Music Reviews
Cloud Nothings

Cloud Nothings Cloud Nothings

(Carpark Records) Buy it from Insound Rating - 7/10

Coming into my musical existence, I immediately fell in love with strong male singer-songwriters like Elvis Costello, John Mellencamp, Billy Bragg, and Neil Diamond.  Still holding tight to my copy of Hot August Night, I've always searched far and wide for more of the same as I've continued my rich musical life.
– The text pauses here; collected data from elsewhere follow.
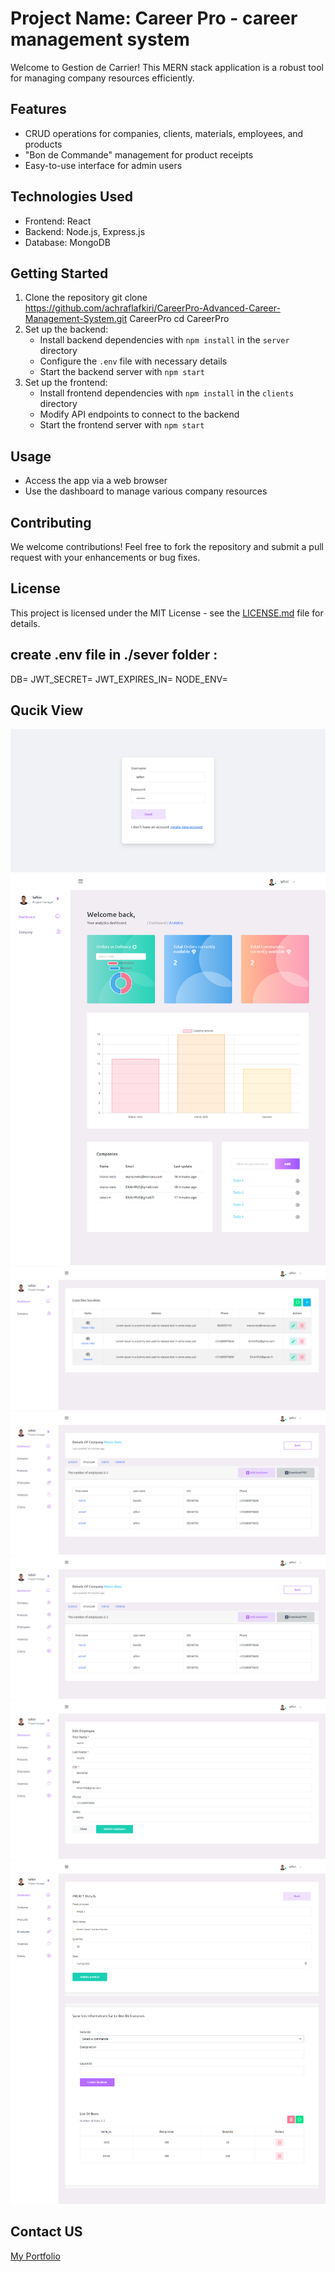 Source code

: # Project Name: Career Pro - career management system

Welcome to Gestion de Carrier! This MERN stack application is a robust tool for managing company resources efficiently.

## Features

- CRUD operations for companies, clients, materials, employees, and products
- "Bon de Commande" management for product receipts
- Easy-to-use interface for admin users

## Technologies Used

- Frontend: React
- Backend: Node.js, Express.js
- Database: MongoDB

## Getting Started

1. Clone the repository
    git clone https://github.com/achraflafkiri/CareerPro-Advanced-Career-Management-System.git CareerPro
    cd CareerPro
2. Set up the backend:
    - Install backend dependencies with `npm install` in the `server` directory
    - Configure the `.env` file with necessary details
    - Start the backend server with `npm start`
3. Set up the frontend:
    - Install frontend dependencies with `npm install` in the `clients` directory
    - Modify API endpoints to connect to the backend
    - Start the frontend server with `npm start`

## Usage

- Access the app via a web browser
- Use the dashboard to manage various company resources

## Contributing

We welcome contributions! Feel free to fork the repository and submit a pull request with your enhancements or bug fixes.

## License

This project is licensed under the MIT License - see the [LICENSE.md](link-to-license.md) file for details.

## create .env file in ./sever folder :
DB=
JWT_SECRET=
JWT_EXPIRES_IN=
NODE_ENV=

## Qucik View

![Project Image](./demo/1.png)
![Project Image](./demo/2.png)
![Project Image](./demo/3.png)
![Project Image](./demo/4.png)
![Project Image](./demo/5.png)
![Project Image](./demo/6.png)
![Project Image](./demo/7.png)    

## Contact US

[My Portfolio](https://www.lafkiri.com)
While I may not have found a legend this time around, Cloud Nothings, the stage name for Cleveland teenager Dylan Baldi, offers up a dose of lo-fi pop that instills a microscopic fragment of magic those strong-willed musical deities first forged.  

Nowadays, it seems most young guys are trying to make ethereal bedroom pop that sounds like a hipster Enya.  But Baldi has no such intentions; instead, the sound he crafts is exactly what you’d expect from a young white male being locked away in a room slaving away on his own: dirty, filthy songs far removed from his dreamy contemporaries, taking the pain and heartache of youth and delivering it up in tiny bursts of punk-esque frustration.  The structures of the songs are simple, stripped to the bone, and full of a frenetic energy and appeal.  
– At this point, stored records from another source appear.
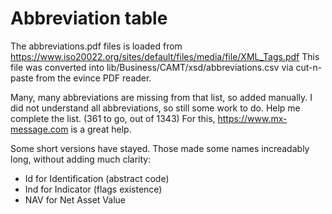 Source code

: # Abbreviation table

The abbreviations.pdf files is loaded from
https://www.iso20022.org/sites/default/files/media/file/XML_Tags.pdf
This file was converted into lib/Business/CAMT/xsd/abbreviations.csv via
cut-n-paste from the evince PDF reader.

Many, many abbreviations are missing from that list, so added manually.
I did not understand all abbreviations, so still some work to do.  Help me
complete the list.  (361 to go, out of 1343)
For this, https://www.mx-message.com is a great help.

Some short versions have stayed. Those made some names increadably long, without
adding much clarity:
* Id for Identification (abstract code)
* Ind for Indicator (flags existence)
* NAV for Net Asset Value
From the opening notes of album opener Understand at All, the minimalist sound, spearheaded by a jangly guitar and most basic of rhythm sections, tears away at the walls of your sensibilities, implanting themselves into your brain, and festering and tearing open old memories of succubus ex-girlfriends.  Songs like Not Important, with a sort of light and breezy feel between the screaming fits of rage, and You’re Not That Good at Anything, with a down-home, jumbo-sized guitar that immediately morphs back to its punk roots, are the height of Baldi’s emotional state throughout the LP: pissed off, screaming through his newly formed adult vocal chords, the raspy echoes of a kid who got eaten alive by some she-devil, striking back at last with the maturity of a cocky 17-year-old (the song Rock features the lyric “you love me but now we‘re both dead”.)  Even to those who have never been there before, Baldi’s portrayal will strike at the heartstrings of youth when music was simple, a guitar could change the world, and everything else had either zero meaning or way too much.  
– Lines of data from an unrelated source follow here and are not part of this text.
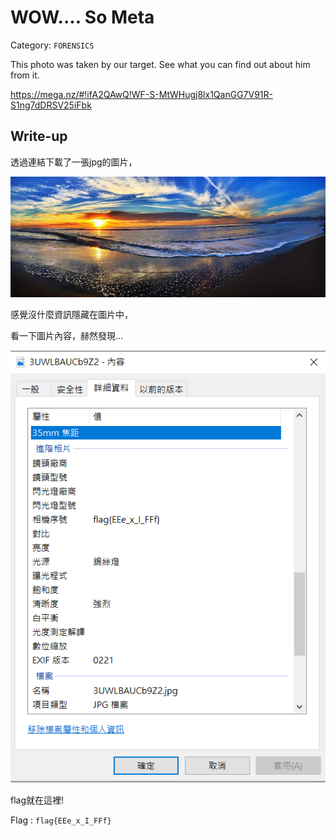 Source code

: # WOW.... So Meta 
Category: `FORENSICS`

This photo was taken by our target. See what you can find out about him from it. 

https://mega.nz/#!ifA2QAwQ!WF-S-MtWHugj8lx1QanGG7V91R-S1ng7dDRSV25iFbk

## Write-up
透過連結下載了一張jpg的圖片，

![Figure1](https://github.com/Offliners/CTFlearn-writeup/blob/master/FORENSICS/WOW%20So%20Meta/3UWLBAUCb9Z2.jpg)

感覺沒什麼資訊隱藏在圖片中，

看一下圖片內容，赫然發現...

![Figure2](https://github.com/Offliners/CTFlearn-writeup/blob/master/FORENSICS/WOW%20So%20Meta/Figure2.PNG)

flag就在這裡!

Flag : `flag{EEe_x_I_FFf}`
The whole album doesn’t stem from an emotional youth in the throws of romantic devastation.  Dare I say, several tracks are actually happy and sweet.   The instantly nostalgic guitar of Should Have reminds us that being young isn’t completely terrible.  In the track, Baldi goes for more sweet, falsetto lyrics, telling a girl “I always knew I’d follow you/Now I know that it’s much better”, giving away some of that angst for a fairly cutesy sentiment that adds variety to the album and shows Baldi’s range as a legit indie pop artist.    Even without being nearly as sugar-y, On the Radio is at least enough of a change of pace to merit some attention, even though it’s slightly more visceral than Should HaveHeartbeat may well be the most sturdy of tracks, taking that feeling of forlorn and making it fresh thanks to some dance-y guitars and the lyrical hook of “I don’t have a heartbeat/Why do you?” sung ad nauseam; it’s showing of his age and of a sort of brilliance beyond his years that harks back to the yesteryear of indie pop music.  

Clearly, Baldi’s no Costello or Mellencamp.  But if you’re looking for a catchy voice amidst the sea of bedroom outfits, Cloud Nothings is a strong contender for someone to continually keep an ear open for.